Proses SPMB yang ugal-ugalan itu ternyata dilegalisasi oleh Pj Bupati pada saat itu dengan menerbitkan Surat Pernyataan Tanggung Jawab Mutlak (SPTJM). Substansi dari isi surat itu membenarkan perbuatan ugal-ugalan yang dilakukan beberapa SMP Negeri yang tentunya dengan hal tersebut mengakibatkan SMP-SMP swasta banyak yang kekurangan siswa bahkan nyaris gulung tikar dan SMP-SMP swasta tidak diberikan tempat untuk mengadu dari persoalan tersebut. Namun penulis masih mempunyai harapan yang besar karena di poin keempat di SPTJM itu untuk tahun 2025 akan dikembalikan pada aturan yang sebenarnya.
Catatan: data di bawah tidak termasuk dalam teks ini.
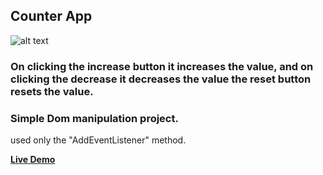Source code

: ## Counter App
![alt text](https://github.com/PrashantScripter/Counter/assets/123546189/5d12dea5-e10c-4762-8239-5b6bec6437ba)

### On clicking the increase button it increases the value, and on clicking the decrease it decreases the value the reset button resets the value.
### Simple Dom manipulation project.
used only the "AddEventListener" method.

[<b>Live Demo<b>](https://prashantscripter.github.io/Counter/)
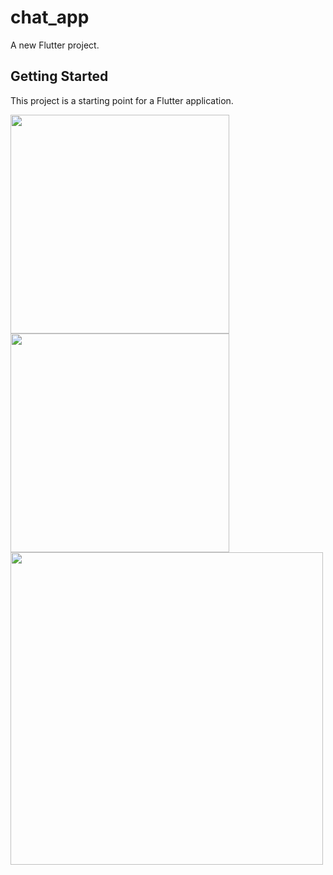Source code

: # chat_app

A new Flutter project.

## Getting Started

This project is a starting point for a Flutter application.

 <img src="https://user-images.githubusercontent.com/87536506/173220017-bbf5d749-ee86-4402-9d95-9914e7386069.png" width="350">
  <img src="https://user-images.githubusercontent.com/87536506/173220039-d6227ad3-0e00-4c32-8ee1-f6a9a8367abb.png" width="350">
  
  <img src = "https://user-images.githubusercontent.com/87536506/173220205-03b515b6-53e1-4517-8b14-029faeed976b.png" width = "500">
 
  
  
 
 
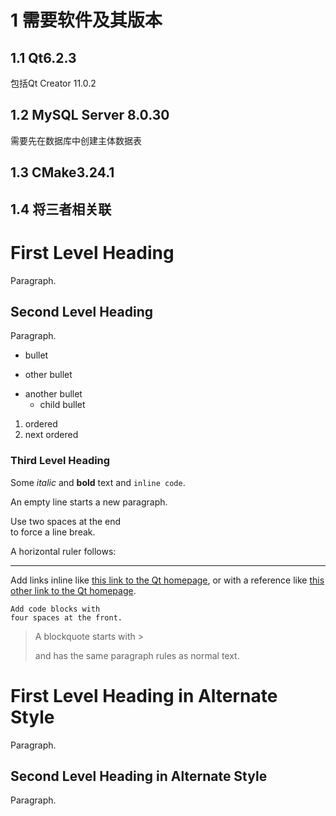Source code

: # 1 需要软件及其版本

## 1.1 Qt6.2.3

包括Qt Creator 11.0.2

## 1.2 MySQL Server 8.0.30

需要先在数据库中创建主体数据表

## 1.3 CMake3.24.1

## 1.4 将三者相关联




























# First Level Heading

Paragraph.

## Second Level Heading

Paragraph.

- bullet
+ other bullet
* another bullet
    * child bullet

1. ordered
2. next ordered

### Third Level Heading

Some *italic* and **bold** text and `inline code`.

An empty line starts a new paragraph.

Use two spaces at the end  
to force a line break.

A horizontal ruler follows:

---

Add links inline like [this link to the Qt homepage](https://www.qt.io),
or with a reference like [this other link to the Qt homepage][1].

    Add code blocks with
    four spaces at the front.

> A blockquote
> starts with >
>  
> and has the same paragraph rules as normal text.

First Level Heading in Alternate Style
======================================

Paragraph.

Second Level Heading in Alternate Style
---------------------------------------

Paragraph.

[1]: https://www.qt.io
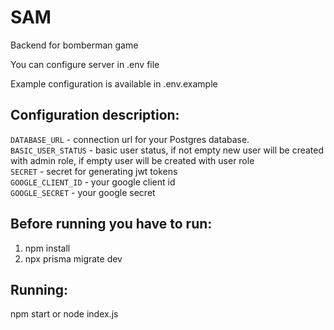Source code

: # SAM

Backend for bomberman game  

You can configure server in .env file  

Example configuration is available in .env.example  

## Configuration description:

`DATABASE_URL` - connection url for your Postgres database.  
`BASIC_USER_STATUS` - basic user status, if not empty new user will be created with admin role, if empty user will be created with user role  
`SECRET` - secret for generating jwt tokens  
`GOOGLE_CLIENT_ID` - your google client id  
`GOOGLE_SECRET` - your google secret  

## Before running you have to run:

1. npm install
2. npx prisma migrate dev

## Running:

npm start or node index.js
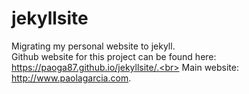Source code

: # jekyllsite
Migrating my personal website to jekyll.<br>
Github website for this project can be found here: https://paoga87.github.io/jekyllsite/.<br> 
Main website: http://www.paolagarcia.com.
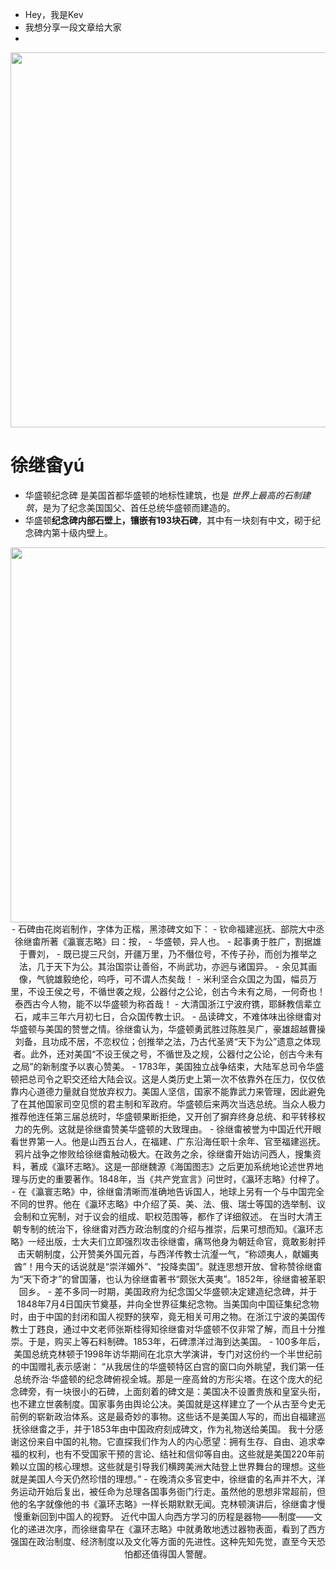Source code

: - Hey，我是Kev
- 我想分享一段文章给大家
- 
<p align = "center"><img src="https://cdn.jsdelivr.net/gh/kevzcr/picx-images-hosting@master/4/image.esgzynk2a.png" style="width:600px;">

# 徐继畲yú
- 华盛顿纪念碑 是美国首都华盛顿的地标性建筑，也是 *世界上最高的石制建筑*，是为了纪念美国国父、首任总统华盛顿而建造的。
- 华盛顿**纪念碑内部石壁上，镶嵌有193块石碑**，其中有一块刻有中文，砌于纪念碑内第十级内壁上。
<p align = "center"><img src="https://cdn.jsdelivr.net/gh/kevzcr/picx-images-hosting@master/4/image.esgzynk2a.png" style="width:600px;">
- 石碑由花岗岩制作，字体为正楷，黑漆碑文如下： 
- 钦命福建巡抚、部院大中丞徐继畬所著《瀛寰志略》曰：按，
- 华盛顿，异人也。
- 起事勇于胜广，割据雄于曹刘，
- 既已提三尺剑，开疆万里，乃不僭位号，不传子孙，而创为推举之法，几于天下为公。其治国崇让善俗，不尚武功，亦迥与诸国异。
- 余见其画像，气貌雄毅绝伦，呜呼，可不谓人杰矣哉！
- 米利坚合众国之为国，幅员万里，不设王侯之号，不循世袭之规，公器付之公论，创古今未有之局，一何奇也！泰西古今人物，能不以华盛顿为称首哉！
- 大清国浙江宁波府镌，耶稣教信辈立石，咸丰三年六月初七日，合众国传教士识。 
- 品读碑文，不难体味出徐继畬对华盛顿与美国的赞誉之情。徐继畬认为，华盛顿勇武胜过陈胜吴广，豪雄超越曹操刘备，且功成不居，不恋权位；创推举之法，乃古代圣贤“天下为公”遗意之体现者。此外，还对美国“不设王侯之号，不循世及之规，公器付之公论，创古今未有之局”的新制度予以衷心赞美。
-  1783年，美国独立战争结束，大陆军总司令华盛顿把总司令之职交还给大陆会议。这是人类历史上第一次不依靠外在压力，仅仅依靠内心道德力量就自觉放弃权力。美国人坚信，国家不能靠武力来管理，因此避免了在其他国家司空见惯的君主制和军政府。华盛顿后来两次当选总统。当众人极力推荐他连任第三届总统时，华盛顿果断拒绝，又开创了摒弃终身总统、和平转移权力的先例。这就是徐继畬赞美华盛顿的大致理由。 
- 徐继畬被誉为中国近代开眼看世界第一人。他是山西五台人，在福建、广东沿海任职十余年、官至福建巡抚。鸦片战争之惨败给徐继畬触动极大。在政务之余，徐继畬开始访问西人，搜集资料，著成《瀛环志略》。这是一部继魏源《海国图志》之后更加系统地论述世界地理与历史的重要著作。1848年，当《共产党宣言》问世时，《瀛环志略》付梓了。 
- 在《瀛寰志略》中，徐继畲清晰而准确地告诉国人，地球上另有一个与中国完全不同的世界。他在《瀛环志略》中介绍了英、美、法、俄、瑞士等国的选举制、议会制和立宪制，对于议会的组成、职权范围等，都作了详细叙述。 在当时大清王朝专制的统治下，徐继畬对西方政治制度的介绍与推崇，后果可想而知。《瀛环志略》一经出版，士大夫们立即强烈攻击徐继畬，痛骂他身为朝廷命官，竟敢影射抨击天朝制度，公开赞美外国元首，与西洋传教士沆瀣一气，“称颂夷人，献媚夷酋”！用今天的话说就是“崇洋媚外”、“投降卖国”。就连思想开放、曾称赞徐继畬为“天下奇才”的曾国藩，也认为徐继畬著书“颇张大英夷”。1852年，徐继畬被革职回乡。 
- 差不多同一时期，美国政府为纪念国父华盛顿决定建造纪念碑，并于1848年7月4日国庆节奠基，并向全世界征集纪念物。当美国向中国征集纪念物时，由于中国的封闭和国人视野的狭窄，竟无相关可用之物。在浙江宁波的美国传教士丁韪良，通过中文老师张斯桂得知徐继畬对华盛顿不仅非常了解，而且十分推崇。于是，购买上等石料制碑。1853年，石碑漂洋过海到达美国。 
- 100多年后，美国总统克林顿于1998年访华期间在北京大学演讲，专门对这份约一个半世纪前的中国赠礼表示感谢： “从我居住的华盛顿特区白宫的窗口向外眺望，我们第一任总统乔治·华盛顿的纪念碑俯视全城。那是一座高耸的方形尖塔。在这个庞大的纪念碑旁，有一块很小的石碑，上面刻着的碑文是：美国决不设置贵族和皇室头衔，也不建立世袭制度。国家事务由舆论公决。美国就是这样建立了一个从古至今史无前例的崭新政治体系。这是最奇妙的事物。这些话不是美国人写的，而出自福建巡抚徐继畬之手，并于1853年由中国政府刻成碑文，作为礼物送给美国。 我十分感谢这份来自中国的礼物。它直探我们作为人的内心愿望：拥有生存、自由、追求幸福的权利，也有不受国家干预的言论、结社和信仰等自由。这些就是美国220年前赖以立国的核心理想。这些就是引导我们横跨美洲大陆登上世界舞台的理想。这些就是美国人今天仍然珍惜的理想。” 
- 在晚清众多官吏中，徐继畬的名声并不大，洋务运动开始后复出，被任命为总理各国事务衙门行走。虽然他的思想非常超前，但他的名字就像他的书《瀛环志略》一样长期默默无闻。克林顿演讲后，徐继畬才慢慢重新回到中国人的视野。 近代中国人向西方学习的历程是器物——制度——文化的递进次序，而徐继畬早在《瀛环志略》中就勇敢地透过器物表面，看到了西方强国在政治制度、经济制度以及文化等方面的先进性。这种先知先觉，直至今天恐怕都还值得国人警醒。


</span>
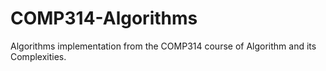 # COMP314-Algorithms
Algorithms implementation from the COMP314 course of Algorithm and its Complexities.
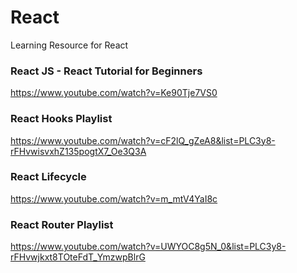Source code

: 
# React

Learning Resource for React


### React JS - React Tutorial for Beginners

https://www.youtube.com/watch?v=Ke90Tje7VS0

### React Hooks Playlist
https://www.youtube.com/watch?v=cF2lQ_gZeA8&list=PLC3y8-rFHvwisvxhZ135pogtX7_Oe3Q3A

### React Lifecycle
https://www.youtube.com/watch?v=m_mtV4YaI8c

### React Router Playlist
https://www.youtube.com/watch?v=UWYOC8g5N_0&list=PLC3y8-rFHvwjkxt8TOteFdT_YmzwpBlrG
Artinya aturan itu tentunya sudah pasti harus diterapkannya tahun sekarang.
Sebelumnya pada tahun 2024 pasca diumumkan hasil SPMB Penulis berjuang bersama teman-teman lainnya terutama dengan BMPS mengadukan persoalan itu ke Pihak DPRD Garut walaupun kami kecewa karena yang seharusnya memberikan penjelasan yakni Pj. Bupati dan Kepala Dinas Pendidikan Kabupaten Garut tidak hadir. Kehadiran para pejabat tersebut hanya diwakili oleh Sekretaris Disdik dan Kasie Kurikulum yang tentunya mereka bukan pejabat yang mengeluarkan kebijakan terkait SPMB. Pada pertemuan itu kami sangat tidak mendapatkan jawaban yang memuaskan dari carut marutnya, ugal-ugalan, serta brutalnya SPMB 2024.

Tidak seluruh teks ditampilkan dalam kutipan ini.